- Opening Delimiter -
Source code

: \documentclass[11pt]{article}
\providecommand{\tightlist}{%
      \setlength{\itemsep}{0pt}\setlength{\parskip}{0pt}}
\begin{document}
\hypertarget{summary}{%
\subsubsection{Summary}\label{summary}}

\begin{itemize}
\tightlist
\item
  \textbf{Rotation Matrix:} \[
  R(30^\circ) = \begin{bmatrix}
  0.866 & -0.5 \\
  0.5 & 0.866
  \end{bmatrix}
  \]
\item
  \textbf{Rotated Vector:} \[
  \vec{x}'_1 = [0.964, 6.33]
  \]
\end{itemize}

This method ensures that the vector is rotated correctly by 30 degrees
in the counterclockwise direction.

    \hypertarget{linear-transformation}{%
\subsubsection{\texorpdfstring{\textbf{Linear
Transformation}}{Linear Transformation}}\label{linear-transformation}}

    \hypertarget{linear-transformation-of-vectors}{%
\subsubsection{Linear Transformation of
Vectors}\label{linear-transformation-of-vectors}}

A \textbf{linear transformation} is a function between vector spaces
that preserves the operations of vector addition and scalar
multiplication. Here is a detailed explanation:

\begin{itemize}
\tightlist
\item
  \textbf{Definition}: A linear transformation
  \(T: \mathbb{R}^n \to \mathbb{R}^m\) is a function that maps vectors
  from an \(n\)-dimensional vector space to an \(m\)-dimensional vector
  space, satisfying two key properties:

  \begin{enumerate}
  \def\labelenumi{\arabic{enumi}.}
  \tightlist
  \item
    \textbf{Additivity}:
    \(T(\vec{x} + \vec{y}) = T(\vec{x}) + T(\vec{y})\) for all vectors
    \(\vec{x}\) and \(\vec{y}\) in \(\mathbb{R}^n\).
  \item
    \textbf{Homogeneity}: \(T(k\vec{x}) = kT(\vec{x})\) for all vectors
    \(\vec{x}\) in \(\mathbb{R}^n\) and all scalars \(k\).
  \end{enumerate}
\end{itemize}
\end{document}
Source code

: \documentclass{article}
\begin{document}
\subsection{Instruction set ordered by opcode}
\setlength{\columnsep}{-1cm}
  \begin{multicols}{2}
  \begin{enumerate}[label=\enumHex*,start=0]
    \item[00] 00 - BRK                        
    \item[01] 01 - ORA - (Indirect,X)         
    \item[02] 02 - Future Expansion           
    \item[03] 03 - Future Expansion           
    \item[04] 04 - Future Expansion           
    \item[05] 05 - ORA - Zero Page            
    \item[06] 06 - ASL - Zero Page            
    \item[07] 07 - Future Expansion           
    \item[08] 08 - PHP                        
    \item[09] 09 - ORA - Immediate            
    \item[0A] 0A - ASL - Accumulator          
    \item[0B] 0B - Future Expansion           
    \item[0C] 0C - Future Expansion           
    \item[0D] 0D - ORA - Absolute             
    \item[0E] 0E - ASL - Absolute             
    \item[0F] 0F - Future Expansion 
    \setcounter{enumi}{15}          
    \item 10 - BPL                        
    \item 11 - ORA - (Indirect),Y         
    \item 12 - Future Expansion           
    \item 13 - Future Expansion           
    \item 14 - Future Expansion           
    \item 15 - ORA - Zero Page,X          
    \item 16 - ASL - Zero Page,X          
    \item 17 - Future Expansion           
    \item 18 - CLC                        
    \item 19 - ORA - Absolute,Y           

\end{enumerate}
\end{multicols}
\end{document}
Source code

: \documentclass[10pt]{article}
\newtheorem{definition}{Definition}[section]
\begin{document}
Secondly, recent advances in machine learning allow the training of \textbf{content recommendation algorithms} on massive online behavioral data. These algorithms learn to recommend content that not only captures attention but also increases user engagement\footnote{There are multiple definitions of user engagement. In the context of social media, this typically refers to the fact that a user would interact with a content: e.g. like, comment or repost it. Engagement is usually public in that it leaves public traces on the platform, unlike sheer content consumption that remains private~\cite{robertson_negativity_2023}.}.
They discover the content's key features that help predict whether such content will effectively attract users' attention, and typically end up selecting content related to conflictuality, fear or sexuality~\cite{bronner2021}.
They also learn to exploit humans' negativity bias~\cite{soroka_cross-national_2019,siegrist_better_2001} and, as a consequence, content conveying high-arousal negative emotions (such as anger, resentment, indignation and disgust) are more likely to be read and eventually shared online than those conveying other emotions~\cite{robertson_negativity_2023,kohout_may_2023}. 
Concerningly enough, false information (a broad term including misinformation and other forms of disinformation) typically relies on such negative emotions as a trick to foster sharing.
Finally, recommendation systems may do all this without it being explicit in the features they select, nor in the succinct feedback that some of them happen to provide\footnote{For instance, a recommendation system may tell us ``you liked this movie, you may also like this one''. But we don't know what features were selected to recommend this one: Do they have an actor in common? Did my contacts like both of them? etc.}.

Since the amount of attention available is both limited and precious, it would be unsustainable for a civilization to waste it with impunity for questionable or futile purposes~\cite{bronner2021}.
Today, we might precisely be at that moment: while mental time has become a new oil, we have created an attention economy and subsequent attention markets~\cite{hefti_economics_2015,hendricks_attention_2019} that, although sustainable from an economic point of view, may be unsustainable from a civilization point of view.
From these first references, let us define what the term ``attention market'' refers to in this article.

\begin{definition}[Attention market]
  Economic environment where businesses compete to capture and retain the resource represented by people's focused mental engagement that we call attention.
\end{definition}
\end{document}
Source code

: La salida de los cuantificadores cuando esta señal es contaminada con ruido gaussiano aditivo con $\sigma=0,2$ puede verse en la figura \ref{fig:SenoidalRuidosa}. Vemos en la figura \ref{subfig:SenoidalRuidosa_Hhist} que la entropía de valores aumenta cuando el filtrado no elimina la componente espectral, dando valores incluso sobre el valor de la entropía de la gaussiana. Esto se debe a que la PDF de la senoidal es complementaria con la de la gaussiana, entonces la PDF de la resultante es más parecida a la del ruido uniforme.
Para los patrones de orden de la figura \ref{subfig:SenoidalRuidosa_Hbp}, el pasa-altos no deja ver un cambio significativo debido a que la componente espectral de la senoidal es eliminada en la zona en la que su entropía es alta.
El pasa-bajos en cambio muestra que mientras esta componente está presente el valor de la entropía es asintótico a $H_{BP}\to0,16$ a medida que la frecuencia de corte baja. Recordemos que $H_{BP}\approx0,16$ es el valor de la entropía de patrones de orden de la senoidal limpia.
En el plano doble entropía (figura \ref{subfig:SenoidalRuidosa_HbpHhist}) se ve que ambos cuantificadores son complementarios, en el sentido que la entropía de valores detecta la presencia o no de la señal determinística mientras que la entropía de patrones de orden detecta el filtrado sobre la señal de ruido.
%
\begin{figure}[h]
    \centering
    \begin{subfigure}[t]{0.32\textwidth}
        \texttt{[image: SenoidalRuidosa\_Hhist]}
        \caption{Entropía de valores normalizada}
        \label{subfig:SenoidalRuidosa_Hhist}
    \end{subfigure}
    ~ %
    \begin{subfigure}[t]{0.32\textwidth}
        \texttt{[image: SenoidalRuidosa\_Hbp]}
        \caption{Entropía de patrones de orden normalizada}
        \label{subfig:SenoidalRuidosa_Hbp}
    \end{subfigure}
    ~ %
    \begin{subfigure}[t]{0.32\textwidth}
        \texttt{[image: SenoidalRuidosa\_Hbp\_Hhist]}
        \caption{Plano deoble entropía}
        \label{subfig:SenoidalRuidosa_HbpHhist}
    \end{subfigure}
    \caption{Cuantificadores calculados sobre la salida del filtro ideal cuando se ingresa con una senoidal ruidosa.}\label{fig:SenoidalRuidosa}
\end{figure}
- Closing Delimiter -
→ **WORK INSTRUCTION**: Among the entries above, find the line with "0.866 & -0.5 \\" and the line with "0B - Future Expansion"; give again exactly these two lines and all lines between them.

→ **EXERCISE ANSWER**:
  0.866 & -0.5 \\
  0.5 & 0.866
  \end{bmatrix}
  \]
\item
  \textbf{Rotated Vector:} \[
  \vec{x}'_1 = [0.964, 6.33]
  \]
\end{itemize}

This method ensures that the vector is rotated correctly by 30 degrees
in the counterclockwise direction.

    \hypertarget{linear-transformation}{%
\subsubsection{\texorpdfstring{\textbf{Linear
Transformation}}{Linear Transformation}}\label{linear-transformation}}

    \hypertarget{linear-transformation-of-vectors}{%
\subsubsection{Linear Transformation of
Vectors}\label{linear-transformation-of-vectors}}

A \textbf{linear transformation} is a function between vector spaces
that preserves the operations of vector addition and scalar
multiplication. Here is a detailed explanation:

\begin{itemize}
\tightlist
\item
  \textbf{Definition}: A linear transformation
  \(T: \mathbb{R}^n \to \mathbb{R}^m\) is a function that maps vectors
  from an \(n\)-dimensional vector space to an \(m\)-dimensional vector
  space, satisfying two key properties:

  \begin{enumerate}
  \def\labelenumi{\arabic{enumi}.}
  \tightlist
  \item
    \textbf{Additivity}:
    \(T(\vec{x} + \vec{y}) = T(\vec{x}) + T(\vec{y})\) for all vectors
    \(\vec{x}\) and \(\vec{y}\) in \(\mathbb{R}^n\).
  \item
    \textbf{Homogeneity}: \(T(k\vec{x}) = kT(\vec{x})\) for all vectors
    \(\vec{x}\) in \(\mathbb{R}^n\) and all scalars \(k\).
  \end{enumerate}
\end{itemize}
\end{document}
Source code

: \documentclass{article}
\begin{document}
\subsection{Instruction set ordered by opcode}
\setlength{\columnsep}{-1cm}
  \begin{multicols}{2}
  \begin{enumerate}[label=\enumHex*,start=0]
    \item[00] 00 - BRK                        
    \item[01] 01 - ORA - (Indirect,X)         
    \item[02] 02 - Future Expansion           
    \item[03] 03 - Future Expansion           
    \item[04] 04 - Future Expansion           
    \item[05] 05 - ORA - Zero Page            
    \item[06] 06 - ASL - Zero Page            
    \item[07] 07 - Future Expansion           
    \item[08] 08 - PHP                        
    \item[09] 09 - ORA - Immediate            
    \item[0A] 0A - ASL - Accumulator          
    \item[0B] 0B - Future Expansion           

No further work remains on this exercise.